*What the task asks:*
The entries below hold a line with "WebApp 全屏模式打开页面时出现黑边 http://bigc.at/ios-webapp-viewport-meta.orz" and a line with "iOS 启动画面 begin". Return those lines and all that lie between them, exactly and only.

*Data to process:*
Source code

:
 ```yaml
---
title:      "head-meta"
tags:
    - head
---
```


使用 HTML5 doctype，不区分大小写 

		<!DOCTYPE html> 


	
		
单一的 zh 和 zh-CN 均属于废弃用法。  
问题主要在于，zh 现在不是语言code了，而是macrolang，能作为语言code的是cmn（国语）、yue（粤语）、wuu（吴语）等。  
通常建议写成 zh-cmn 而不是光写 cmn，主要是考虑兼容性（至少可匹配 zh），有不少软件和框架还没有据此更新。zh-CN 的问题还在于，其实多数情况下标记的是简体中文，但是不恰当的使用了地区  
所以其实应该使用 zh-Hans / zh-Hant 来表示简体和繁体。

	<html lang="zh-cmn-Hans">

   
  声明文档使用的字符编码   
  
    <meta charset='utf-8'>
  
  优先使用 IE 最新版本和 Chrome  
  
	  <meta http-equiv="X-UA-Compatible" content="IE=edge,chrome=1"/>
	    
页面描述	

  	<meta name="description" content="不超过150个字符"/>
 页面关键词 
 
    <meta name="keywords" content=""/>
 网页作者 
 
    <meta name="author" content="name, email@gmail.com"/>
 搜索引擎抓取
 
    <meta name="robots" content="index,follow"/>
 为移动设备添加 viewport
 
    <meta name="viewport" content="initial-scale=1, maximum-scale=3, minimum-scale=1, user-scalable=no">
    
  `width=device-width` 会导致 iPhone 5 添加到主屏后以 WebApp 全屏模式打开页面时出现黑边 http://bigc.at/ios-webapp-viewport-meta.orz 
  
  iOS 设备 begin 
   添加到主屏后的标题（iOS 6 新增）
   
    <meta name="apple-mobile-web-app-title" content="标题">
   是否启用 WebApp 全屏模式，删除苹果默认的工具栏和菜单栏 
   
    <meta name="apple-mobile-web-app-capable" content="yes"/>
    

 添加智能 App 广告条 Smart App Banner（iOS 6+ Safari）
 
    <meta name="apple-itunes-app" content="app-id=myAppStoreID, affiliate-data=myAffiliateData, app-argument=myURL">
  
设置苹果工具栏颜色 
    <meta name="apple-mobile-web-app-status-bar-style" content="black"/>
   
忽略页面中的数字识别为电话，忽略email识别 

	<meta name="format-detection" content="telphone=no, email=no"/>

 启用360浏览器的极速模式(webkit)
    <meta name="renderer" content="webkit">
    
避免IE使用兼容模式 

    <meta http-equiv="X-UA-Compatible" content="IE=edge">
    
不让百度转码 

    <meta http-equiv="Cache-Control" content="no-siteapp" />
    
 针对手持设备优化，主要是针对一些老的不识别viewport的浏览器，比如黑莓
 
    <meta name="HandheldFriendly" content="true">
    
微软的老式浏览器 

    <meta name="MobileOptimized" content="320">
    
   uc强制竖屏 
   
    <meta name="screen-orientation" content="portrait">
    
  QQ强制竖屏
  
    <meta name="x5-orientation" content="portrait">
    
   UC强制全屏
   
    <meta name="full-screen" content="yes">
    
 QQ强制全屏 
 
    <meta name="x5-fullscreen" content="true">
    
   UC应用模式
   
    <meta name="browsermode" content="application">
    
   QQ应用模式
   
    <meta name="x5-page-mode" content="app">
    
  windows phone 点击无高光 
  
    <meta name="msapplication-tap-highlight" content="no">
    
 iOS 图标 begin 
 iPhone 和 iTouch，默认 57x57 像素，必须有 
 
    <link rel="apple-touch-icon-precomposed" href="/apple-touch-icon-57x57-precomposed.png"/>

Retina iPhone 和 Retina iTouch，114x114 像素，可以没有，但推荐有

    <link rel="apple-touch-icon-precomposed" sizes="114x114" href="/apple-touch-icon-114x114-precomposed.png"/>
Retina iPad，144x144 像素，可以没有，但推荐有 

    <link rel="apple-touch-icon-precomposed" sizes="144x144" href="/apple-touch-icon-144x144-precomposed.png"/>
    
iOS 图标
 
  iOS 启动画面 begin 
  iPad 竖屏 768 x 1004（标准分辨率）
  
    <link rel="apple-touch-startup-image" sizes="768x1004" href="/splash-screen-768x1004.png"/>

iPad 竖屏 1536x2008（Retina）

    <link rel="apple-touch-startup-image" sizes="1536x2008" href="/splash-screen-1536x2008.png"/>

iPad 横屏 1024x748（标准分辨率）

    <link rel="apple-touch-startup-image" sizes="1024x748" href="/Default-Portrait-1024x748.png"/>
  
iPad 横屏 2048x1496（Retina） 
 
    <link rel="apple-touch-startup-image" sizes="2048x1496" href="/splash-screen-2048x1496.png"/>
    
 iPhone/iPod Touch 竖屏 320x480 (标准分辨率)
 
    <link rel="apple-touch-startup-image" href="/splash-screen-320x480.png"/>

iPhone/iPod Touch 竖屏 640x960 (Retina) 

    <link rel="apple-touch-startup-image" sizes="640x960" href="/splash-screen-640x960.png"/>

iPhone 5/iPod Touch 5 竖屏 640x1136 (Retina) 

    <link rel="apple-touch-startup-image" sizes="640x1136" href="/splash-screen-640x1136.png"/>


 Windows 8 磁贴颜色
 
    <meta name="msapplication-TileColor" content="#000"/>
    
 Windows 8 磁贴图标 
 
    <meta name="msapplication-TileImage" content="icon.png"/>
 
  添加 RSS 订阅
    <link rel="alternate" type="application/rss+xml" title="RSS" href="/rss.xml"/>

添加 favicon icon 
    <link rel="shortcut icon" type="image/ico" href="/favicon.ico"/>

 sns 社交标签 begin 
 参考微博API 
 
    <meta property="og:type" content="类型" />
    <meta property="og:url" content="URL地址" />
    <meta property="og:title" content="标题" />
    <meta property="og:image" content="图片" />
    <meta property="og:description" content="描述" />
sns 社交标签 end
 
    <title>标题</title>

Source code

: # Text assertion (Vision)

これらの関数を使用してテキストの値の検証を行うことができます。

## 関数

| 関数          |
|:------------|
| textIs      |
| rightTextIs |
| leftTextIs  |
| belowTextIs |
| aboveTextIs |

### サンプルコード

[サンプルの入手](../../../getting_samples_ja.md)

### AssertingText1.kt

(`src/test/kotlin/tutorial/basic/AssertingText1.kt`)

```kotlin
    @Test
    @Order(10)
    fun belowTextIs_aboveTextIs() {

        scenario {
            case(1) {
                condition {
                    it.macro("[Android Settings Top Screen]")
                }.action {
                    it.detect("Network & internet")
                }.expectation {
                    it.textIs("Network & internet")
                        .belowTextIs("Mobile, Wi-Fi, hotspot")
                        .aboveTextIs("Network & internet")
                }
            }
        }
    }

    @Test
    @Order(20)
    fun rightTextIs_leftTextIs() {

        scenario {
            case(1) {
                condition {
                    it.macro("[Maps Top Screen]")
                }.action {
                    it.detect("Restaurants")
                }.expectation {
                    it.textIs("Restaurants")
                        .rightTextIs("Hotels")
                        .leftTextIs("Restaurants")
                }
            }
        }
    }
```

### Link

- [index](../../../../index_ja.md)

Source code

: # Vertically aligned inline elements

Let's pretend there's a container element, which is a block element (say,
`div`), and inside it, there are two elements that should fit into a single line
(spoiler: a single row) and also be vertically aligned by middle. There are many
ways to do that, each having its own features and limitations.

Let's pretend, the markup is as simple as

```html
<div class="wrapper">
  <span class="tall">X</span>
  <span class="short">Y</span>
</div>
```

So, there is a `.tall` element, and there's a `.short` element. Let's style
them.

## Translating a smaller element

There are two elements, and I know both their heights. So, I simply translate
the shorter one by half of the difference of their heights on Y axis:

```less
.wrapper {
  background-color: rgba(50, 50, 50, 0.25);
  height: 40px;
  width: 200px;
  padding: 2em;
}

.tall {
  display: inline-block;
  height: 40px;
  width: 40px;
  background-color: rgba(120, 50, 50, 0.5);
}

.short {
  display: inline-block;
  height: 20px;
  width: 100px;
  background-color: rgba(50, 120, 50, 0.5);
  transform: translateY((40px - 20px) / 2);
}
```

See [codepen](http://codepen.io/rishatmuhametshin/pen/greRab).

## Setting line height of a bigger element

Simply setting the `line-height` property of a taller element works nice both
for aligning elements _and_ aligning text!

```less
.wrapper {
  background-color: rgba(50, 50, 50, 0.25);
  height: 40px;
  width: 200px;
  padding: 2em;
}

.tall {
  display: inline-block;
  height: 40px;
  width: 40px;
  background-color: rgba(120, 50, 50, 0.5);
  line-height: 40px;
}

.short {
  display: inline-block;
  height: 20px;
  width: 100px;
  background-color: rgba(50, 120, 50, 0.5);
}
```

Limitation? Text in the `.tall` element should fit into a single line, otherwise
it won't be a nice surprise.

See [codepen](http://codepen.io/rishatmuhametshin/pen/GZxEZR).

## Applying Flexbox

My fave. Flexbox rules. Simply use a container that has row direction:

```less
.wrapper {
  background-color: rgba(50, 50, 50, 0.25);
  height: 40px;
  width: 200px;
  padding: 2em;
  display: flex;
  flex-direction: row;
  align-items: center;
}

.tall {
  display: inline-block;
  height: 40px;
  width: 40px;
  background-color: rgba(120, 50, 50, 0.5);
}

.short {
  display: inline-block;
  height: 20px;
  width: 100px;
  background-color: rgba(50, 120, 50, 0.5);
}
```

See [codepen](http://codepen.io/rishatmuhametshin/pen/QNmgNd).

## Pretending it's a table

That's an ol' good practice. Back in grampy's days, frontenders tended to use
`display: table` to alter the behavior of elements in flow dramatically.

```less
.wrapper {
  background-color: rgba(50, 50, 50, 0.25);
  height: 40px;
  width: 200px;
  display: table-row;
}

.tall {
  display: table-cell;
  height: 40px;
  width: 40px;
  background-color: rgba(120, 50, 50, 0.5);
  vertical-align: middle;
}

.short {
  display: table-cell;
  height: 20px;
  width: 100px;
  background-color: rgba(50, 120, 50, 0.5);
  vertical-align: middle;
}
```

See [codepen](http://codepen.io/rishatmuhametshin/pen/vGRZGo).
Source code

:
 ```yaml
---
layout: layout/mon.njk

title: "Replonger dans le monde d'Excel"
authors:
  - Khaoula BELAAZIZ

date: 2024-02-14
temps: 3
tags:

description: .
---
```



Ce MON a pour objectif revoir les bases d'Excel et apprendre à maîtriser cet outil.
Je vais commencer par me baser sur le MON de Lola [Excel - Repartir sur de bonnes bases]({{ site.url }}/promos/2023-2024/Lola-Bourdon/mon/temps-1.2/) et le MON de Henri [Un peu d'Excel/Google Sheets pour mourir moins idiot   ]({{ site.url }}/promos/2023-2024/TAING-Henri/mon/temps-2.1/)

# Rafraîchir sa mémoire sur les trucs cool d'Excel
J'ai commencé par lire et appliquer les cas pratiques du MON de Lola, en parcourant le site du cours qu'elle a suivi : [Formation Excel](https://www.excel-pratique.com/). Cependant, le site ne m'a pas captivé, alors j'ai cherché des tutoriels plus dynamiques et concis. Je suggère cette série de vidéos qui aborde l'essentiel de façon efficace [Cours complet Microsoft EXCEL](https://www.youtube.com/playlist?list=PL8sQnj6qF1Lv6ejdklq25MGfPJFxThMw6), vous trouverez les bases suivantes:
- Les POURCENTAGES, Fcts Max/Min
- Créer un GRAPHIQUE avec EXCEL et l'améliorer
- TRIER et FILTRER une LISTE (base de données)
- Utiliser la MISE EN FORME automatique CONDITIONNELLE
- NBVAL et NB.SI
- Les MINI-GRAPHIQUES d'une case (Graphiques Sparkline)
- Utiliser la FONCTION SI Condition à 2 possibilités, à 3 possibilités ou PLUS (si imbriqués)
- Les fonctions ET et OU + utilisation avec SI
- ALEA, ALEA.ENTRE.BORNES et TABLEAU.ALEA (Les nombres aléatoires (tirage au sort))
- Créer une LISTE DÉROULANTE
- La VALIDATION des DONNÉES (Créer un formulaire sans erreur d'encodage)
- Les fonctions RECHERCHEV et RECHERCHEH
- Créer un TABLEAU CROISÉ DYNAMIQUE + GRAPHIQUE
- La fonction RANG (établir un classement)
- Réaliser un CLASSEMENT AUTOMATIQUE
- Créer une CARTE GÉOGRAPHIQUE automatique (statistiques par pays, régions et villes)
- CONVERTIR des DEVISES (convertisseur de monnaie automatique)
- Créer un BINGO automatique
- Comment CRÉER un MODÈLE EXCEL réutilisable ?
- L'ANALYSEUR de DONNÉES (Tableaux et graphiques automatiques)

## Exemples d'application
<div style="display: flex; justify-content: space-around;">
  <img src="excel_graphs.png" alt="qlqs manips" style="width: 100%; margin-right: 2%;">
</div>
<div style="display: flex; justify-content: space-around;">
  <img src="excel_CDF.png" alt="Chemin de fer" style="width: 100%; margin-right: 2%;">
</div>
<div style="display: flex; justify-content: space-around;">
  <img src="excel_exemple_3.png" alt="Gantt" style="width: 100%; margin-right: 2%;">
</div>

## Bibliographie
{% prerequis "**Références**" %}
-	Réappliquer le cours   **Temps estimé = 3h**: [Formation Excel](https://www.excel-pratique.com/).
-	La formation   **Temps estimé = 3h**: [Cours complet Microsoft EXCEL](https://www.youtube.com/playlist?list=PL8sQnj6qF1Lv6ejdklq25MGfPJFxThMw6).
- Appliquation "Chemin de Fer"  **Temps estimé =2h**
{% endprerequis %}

*Written solution:*
  `width=device-width` 会导致 iPhone 5 添加到主屏后以 WebApp 全屏模式打开页面时出现黑边 http://bigc.at/ios-webapp-viewport-meta.orz 
  
  iOS 设备 begin 
   添加到主屏后的标题（iOS 6 新增）
   
    <meta name="apple-mobile-web-app-title" content="标题">
   是否启用 WebApp 全屏模式，删除苹果默认的工具栏和菜单栏 
   
    <meta name="apple-mobile-web-app-capable" content="yes"/>
    

 添加智能 App 广告条 Smart App Banner（iOS 6+ Safari）
 
    <meta name="apple-itunes-app" content="app-id=myAppStoreID, affiliate-data=myAffiliateData, app-argument=myURL">
  
设置苹果工具栏颜色 
    <meta name="apple-mobile-web-app-status-bar-style" content="black"/>
   
忽略页面中的数字识别为电话，忽略email识别 

	<meta name="format-detection" content="telphone=no, email=no"/>

 启用360浏览器的极速模式(webkit)
    <meta name="renderer" content="webkit">
    
避免IE使用兼容模式 

    <meta http-equiv="X-UA-Compatible" content="IE=edge">
    
不让百度转码 

    <meta http-equiv="Cache-Control" content="no-siteapp" />
    
 针对手持设备优化，主要是针对一些老的不识别viewport的浏览器，比如黑莓
 
    <meta name="HandheldFriendly" content="true">
    
微软的老式浏览器 

    <meta name="MobileOptimized" content="320">
    
   uc强制竖屏 
   
    <meta name="screen-orientation" content="portrait">
    
  QQ强制竖屏
  
    <meta name="x5-orientation" content="portrait">
    
   UC强制全屏
   
    <meta name="full-screen" content="yes">
    
 QQ强制全屏 
 
    <meta name="x5-fullscreen" content="true">
    
   UC应用模式
   
    <meta name="browsermode" content="application">
    
   QQ应用模式
   
    <meta name="x5-page-mode" content="app">
    
  windows phone 点击无高光 
  
    <meta name="msapplication-tap-highlight" content="no">
    
 iOS 图标 begin 
 iPhone 和 iTouch，默认 57x57 像素，必须有 
 
    <link rel="apple-touch-icon-precomposed" href="/apple-touch-icon-57x57-precomposed.png"/>

Retina iPhone 和 Retina iTouch，114x114 像素，可以没有，但推荐有

    <link rel="apple-touch-icon-precomposed" sizes="114x114" href="/apple-touch-icon-114x114-precomposed.png"/>
Retina iPad，144x144 像素，可以没有，但推荐有 

    <link rel="apple-touch-icon-precomposed" sizes="144x144" href="/apple-touch-icon-144x144-precomposed.png"/>
    
iOS 图标
 
  iOS 启动画面 begin 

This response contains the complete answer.